No personal experience dragon, but I did see a tv show once where they had clicker trained CHICKENS.....lol! I'd have to say tegus are far superior to chickens as far as intelligence, so it probably can be done. Ha! I'm interested to see if anyone has done it.


----------



## JohnMatthew (Aug 21, 2011)

Good luck and don't forget to post your results.


----------



## ilovelizards (Aug 21, 2011)

I got some info on it awhile back from someone on youtube by the screen name of nicks75.Ive been working with my tegu and he seems to be getting it but its been hard beacuse hes starting to slow down abit on eatting so I cant tain him every to every other day like normal.If your tegu is small enough I would suggest starting in the bath tub.If not the bathroom or small room will do.Here is so vids that show it&down below is the info he gave me to try its not mine but I find no harm in shareing it with others.All credit gose to him ofcourse.

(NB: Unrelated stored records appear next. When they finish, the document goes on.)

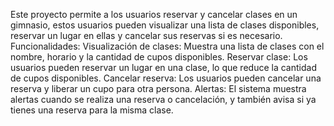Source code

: Este proyecto permite a los usuarios reservar y cancelar clases en un gimnasio, estos usuarios pueden visualizar una lista de clases disponibles, reservar un lugar en ellas y cancelar sus reservas si es necesario.
Funcionalidades:
Visualización de clases: Muestra una lista de clases con el nombre, horario y la cantidad de cupos disponibles.
Reservar clase: Los usuarios pueden reservar un lugar en una clase, lo que reduce la cantidad de cupos disponibles.
Cancelar reserva: Los usuarios pueden cancelar una reserva y liberar un cupo para otra persona.
Alertas: El sistema muestra alertas cuando se realiza una reserva o cancelación, y también avisa si ya tienes una reserva para la misma clase.
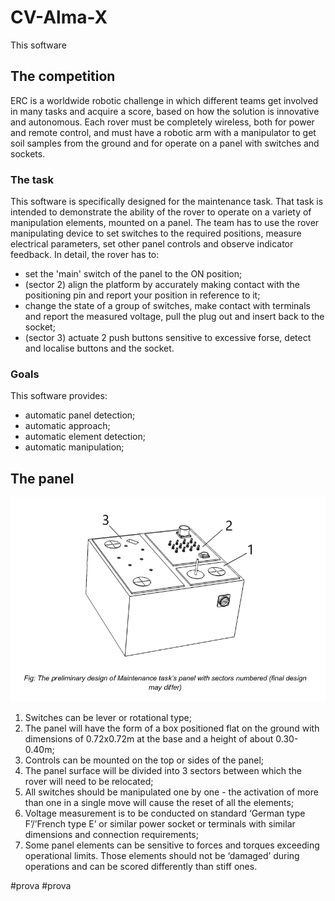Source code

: # CV-Alma-X
This software 

## The competition
ERC is a worldwide robotic challenge in which different teams get involved in many tasks and acquire a score, based on how the solution is innovative and autonomous.
Each rover must be completely wireless, both for power and remote control, and must have a robotic arm with a manipulator to get soil samples from the ground and for operate on a panel with switches and sockets.
### The task
This software is specifically designed for the maintenance task.
That task is intended to demonstrate the ability of the rover to operate on a variety of manipulation elements, mounted on a panel. The team has to use the rover manipulating device to set switches to the required positions, measure electrical parameters, set other panel controls and observe indicator feedback.
In detail, the rover has to:
* set the 'main' switch of the panel to the ON position;
* (sector 2) align the platform by accurately making contact with the positioning pin and report your position in reference to it;
* change the state of a group of switches, make contact with terminals and report the measured voltage, pull the plug out and insert back to the socket;
* (sector 3) actuate 2 push buttons sensitive to excessive forse, detect and localise buttons and the socket.
### Goals
This software provides:
* automatic panel detection;
* automatic approach;
* automatic element detection;
* automatic manipulation;
## The panel
![Panel](/images/panel.png)
1. Switches can be lever or rotational type;
2. The panel will have the form of a box positioned flat on the ground with dimensions of 0.72x0.72m at the base and a height of about 0.30-0.40m;
3. Controls can be mounted on the top or sides of the panel;
4. The panel surface will be divided into 3 sectors between which the rover will need to be relocated;
5. All switches should be manipulated one by one - the activation of more than one in a single move will cause the reset of all the elements;
6. Voltage measurement is to be conducted on standard ‘German type F’/’French type E’ or similar power socket or terminals with similar dimensions and connection requirements;
7. Some panel elements can be sensitive to forces and torques exceeding operational limits. Those elements should not be ‘damaged’ during operations and can be scored differently than stiff ones.

#prova
#prova
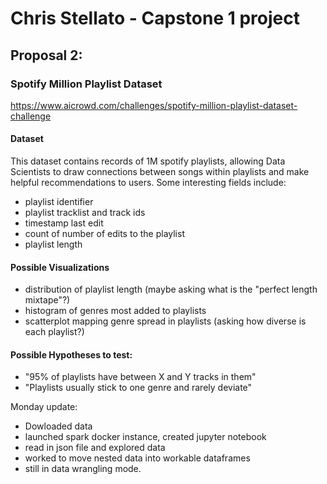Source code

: # Chris Stellato - Capstone 1 project


## Proposal 2: 
### Spotify Million Playlist Dataset
https://www.aicrowd.com/challenges/spotify-million-playlist-dataset-challenge

#### Dataset
This dataset contains records of 1M spotify playlists, allowing Data Scientists to draw connections between songs within playlists and make helpful recommendations to users. Some interesting fields include: 
* playlist identifier
* playlist tracklist and track ids
* timestamp last edit
* count of number of edits to the playlist
* playlist length

#### Possible Visualizations
* distribution of playlist length (maybe asking what is the "perfect length mixtape"?) 
* histogram of genres most added to playlists
* scatterplot mapping genre spread in playlists (asking how diverse is each playlist?)

#### Possible Hypotheses to test: 
* "95% of playlists have between X and Y tracks in them"
* "Playlists usually stick to one genre and rarely deviate"

Monday update: 
- Dowloaded data
- launched spark docker instance, created jupyter notebook
- read in json file and explored data
- worked to move nested data into workable dataframes
- still in data wrangling mode.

http://www.youtube.com/watch?v=8lwTw4CFSmQ

http://www.youtube.com/watch?v=vr9gEO8KmYY

Here are the steps to do during dog clicker training.
1-Charging the clicker
2-Testing
3-Give the order
4-Clicking
5-Reward
6-Break
7-Jackpot
1. Charging the clicker: Ok, what you have to do, is to associate the clicker with reward to your pet. He/she doesn't have to make a trick. Just do this; Click, then reward. Repeat this 10 times. (be sure that the timing is good. The time between the reward and the click must be under 1 second.)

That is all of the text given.